— Task to complete —
Once the line containing "Channel Analytics Dashboard" is found in the records below, return it and each following line exactly, up to and including the line containing "## Overview", and nothing else.

*** Information provided Section Begins ***

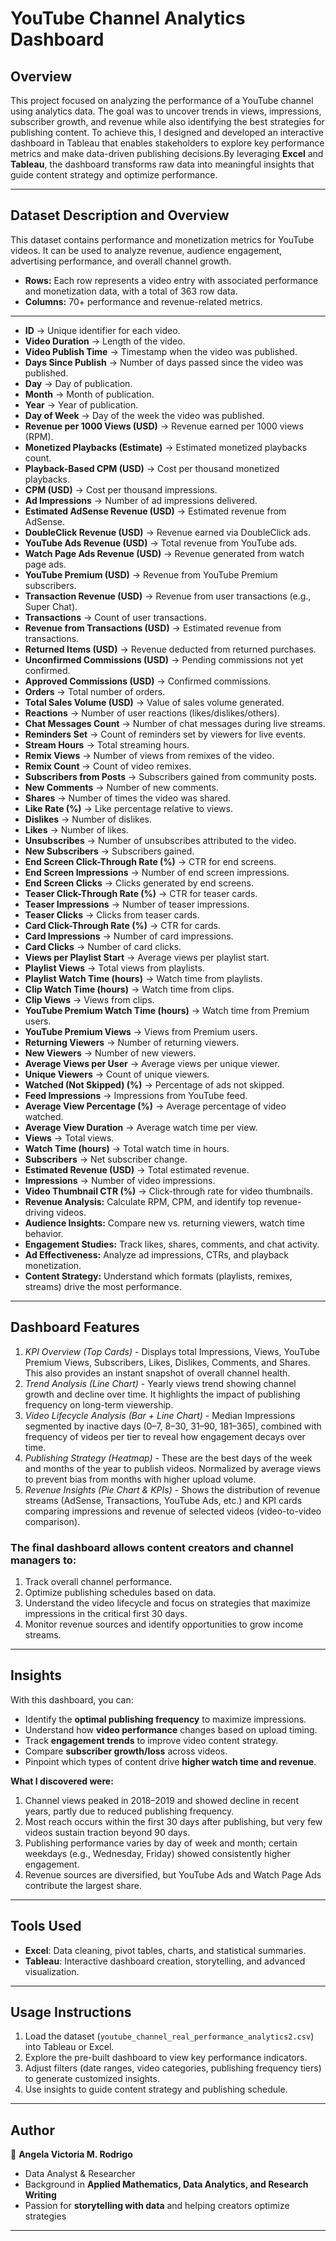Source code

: # YouTube Channel Analytics Dashboard

## Overview

This project focused on analyzing the performance of a YouTube channel using analytics data. The goal was to uncover trends in views, impressions, subscriber growth, and revenue while also identifying the best strategies for publishing content. To achieve this, I designed and developed an interactive dashboard in Tableau that enables stakeholders to explore key performance metrics and make data-driven publishing decisions.By leveraging **Excel** and **Tableau**, the dashboard transforms raw data into meaningful insights that guide content strategy and optimize performance.

---

## Dataset Description and Overview
This dataset contains performance and monetization metrics for YouTube videos. It can be used to analyze revenue, audience engagement, advertising performance, and overall channel growth.
- **Rows:** Each row represents a video entry with associated performance and monetization data, with a total of 363 row data.
- **Columns:** 70+ performance and revenue-related metrics.

---

- **ID** → Unique identifier for each video.  
- **Video Duration** → Length of the video.  
- **Video Publish Time** → Timestamp when the video was published.  
- **Days Since Publish** → Number of days passed since the video was published.  
- **Day** → Day of publication.  
- **Month** → Month of publication.  
- **Year** → Year of publication.  
- **Day of Week** → Day of the week the video was published.  
- **Revenue per 1000 Views (USD)** → Revenue earned per 1000 views (RPM).  
- **Monetized Playbacks (Estimate)** → Estimated monetized playbacks count.  
- **Playback-Based CPM (USD)** → Cost per thousand monetized playbacks.  
- **CPM (USD)** → Cost per thousand impressions.  
- **Ad Impressions** → Number of ad impressions delivered.  
- **Estimated AdSense Revenue (USD)** → Estimated revenue from AdSense.  
- **DoubleClick Revenue (USD)** → Revenue earned via DoubleClick ads.  
- **YouTube Ads Revenue (USD)** → Total revenue from YouTube ads.  
- **Watch Page Ads Revenue (USD)** → Revenue generated from watch page ads.  
- **YouTube Premium (USD)** → Revenue from YouTube Premium subscribers.  
- **Transaction Revenue (USD)** → Revenue from user transactions (e.g., Super Chat).  
- **Transactions** → Count of user transactions.  
- **Revenue from Transactions (USD)** → Estimated revenue from transactions.  
- **Returned Items (USD)** → Revenue deducted from returned purchases.  
- **Unconfirmed Commissions (USD)** → Pending commissions not yet confirmed.  
- **Approved Commissions (USD)** → Confirmed commissions.  
- **Orders** → Total number of orders.  
- **Total Sales Volume (USD)** → Value of sales volume generated.  
- **Reactions** → Number of user reactions (likes/dislikes/others).  
- **Chat Messages Count** → Number of chat messages during live streams.  
- **Reminders Set** → Count of reminders set by viewers for live events.  
- **Stream Hours** → Total streaming hours.  
- **Remix Views** → Number of views from remixes of the video.  
- **Remix Count** → Count of video remixes.  
- **Subscribers from Posts** → Subscribers gained from community posts.  
- **New Comments** → Number of new comments.  
- **Shares** → Number of times the video was shared.  
- **Like Rate (%)** → Like percentage relative to views.  
- **Dislikes** → Number of dislikes.  
- **Likes** → Number of likes.  
- **Unsubscribes** → Number of unsubscribes attributed to the video.  
- **New Subscribers** → Subscribers gained.  
- **End Screen Click-Through Rate (%)** → CTR for end screens.  
- **End Screen Impressions** → Number of end screen impressions.  
- **End Screen Clicks** → Clicks generated by end screens.  
- **Teaser Click-Through Rate (%)** → CTR for teaser cards.  
- **Teaser Impressions** → Number of teaser impressions.  
- **Teaser Clicks** → Clicks from teaser cards.  
- **Card Click-Through Rate (%)** → CTR for cards.  
- **Card Impressions** → Number of card impressions.  
- **Card Clicks** → Number of card clicks.  
- **Views per Playlist Start** → Average views per playlist start.  
- **Playlist Views** → Total views from playlists.  
- **Playlist Watch Time (hours)** → Watch time from playlists.  
- **Clip Watch Time (hours)** → Watch time from clips.  
- **Clip Views** → Views from clips.  
- **YouTube Premium Watch Time (hours)** → Watch time from Premium users.  
- **YouTube Premium Views** → Views from Premium users.  
- **Returning Viewers** → Number of returning viewers.  
- **New Viewers** → Number of new viewers.  
- **Average Views per User** → Average views per unique viewer.  
- **Unique Viewers** → Count of unique viewers.  
- **Watched (Not Skipped) (%)** → Percentage of ads not skipped.  
- **Feed Impressions** → Impressions from YouTube feed.  
- **Average View Percentage (%)** → Average percentage of video watched.  
- **Average View Duration** → Average watch time per view.  
- **Views** → Total views.  
- **Watch Time (hours)** → Total watch time in hours.  
- **Subscribers** → Net subscriber change.  
- **Estimated Revenue (USD)** → Total estimated revenue.  
- **Impressions** → Number of video impressions.  
- **Video Thumbnail CTR (%)** → Click-through rate for video thumbnails.  
- **Revenue Analysis:** Calculate RPM, CPM, and identify top revenue-driving videos.  
- **Audience Insights:** Compare new vs. returning viewers, watch time behavior.  
- **Engagement Studies:** Track likes, shares, comments, and chat activity.  
- **Ad Effectiveness:** Analyze ad impressions, CTRs, and playback monetization.  
- **Content Strategy:** Understand which formats (playlists, remixes, streams) drive the most performance.  

---
## Dashboard Features

1. *KPI Overview (Top Cards)* - Displays total Impressions, Views, YouTube Premium Views, Subscribers, Likes, Dislikes, Comments, and Shares. This also provides an instant snapshot of overall channel health.
2. *Trend Analysis (Line Chart)* - Yearly views trend showing channel growth and decline over time. It highlights the impact of publishing frequency on long-term viewership.
3. *Video Lifecycle Analysis (Bar + Line Chart)* - Median Impressions segmented by inactive days (0–7, 8–30, 31–90, 181–365), combined with frequency of videos per tier to reveal how engagement decays over time.
4. *Publishing Strategy (Heatmap)* - These are the best days of the week and months of the year to publish videos. Normalized by average views to prevent bias from months with higher upload volume.
5. *Revenue Insights (Pie Chart & KPIs)* - Shows the distribution of revenue streams (AdSense, Transactions, YouTube Ads, etc.) and KPI cards comparing impressions and revenue of selected videos (video-to-video comparison).

### The final dashboard allows content creators and channel managers to:
1. Track overall channel performance.
2. Optimize publishing schedules based on data.
3. Understand the video lifecycle and focus on strategies that maximize impressions in the critical first 30 days.
4. Monitor revenue sources and identify opportunities to grow income streams.
---

## Insights
With this dashboard, you can:
- Identify the **optimal publishing frequency** to maximize impressions.  
- Understand how **video performance** changes based on upload timing.  
- Track **engagement trends** to improve video content strategy.  
- Compare **subscriber growth/loss** across videos.  
- Pinpoint which types of content drive **higher watch time and revenue**.

**What I discovered were:**
1. Channel views peaked in 2018–2019 and showed decline in recent years, partly due to reduced publishing frequency.
2. Most reach occurs within the first 30 days after publishing, but very few videos sustain traction beyond 90 days.
3. Publishing performance varies by day of week and month; certain weekdays (e.g., Wednesday, Friday) showed consistently higher engagement.
4. Revenue sources are diversified, but YouTube Ads and Watch Page Ads contribute the largest share.
   
---

## Tools Used
- **Excel**: Data cleaning, pivot tables, charts, and statistical summaries.  
- **Tableau**: Interactive dashboard creation, storytelling, and advanced visualization.  

---

## Usage Instructions
1. Load the dataset (`youtube_channel_real_performance_analytics2.csv`) into Tableau or Excel.  
2. Explore the pre-built dashboard to view key performance indicators.  
3. Adjust filters (date ranges, video categories, publishing frequency tiers) to generate customized insights.  
4. Use insights to guide content strategy and publishing schedule.  

---

## Author
👤 **Angela Victoria M. Rodrigo**  
- Data Analyst & Researcher  
- Background in **Applied Mathematics, Data Analytics, and Research Writing**  
- Passion for **storytelling with data** and helping creators optimize strategies  

---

*** Information provided Section Ends ***

— Result below —
: # YouTube Channel Analytics Dashboard

## Overview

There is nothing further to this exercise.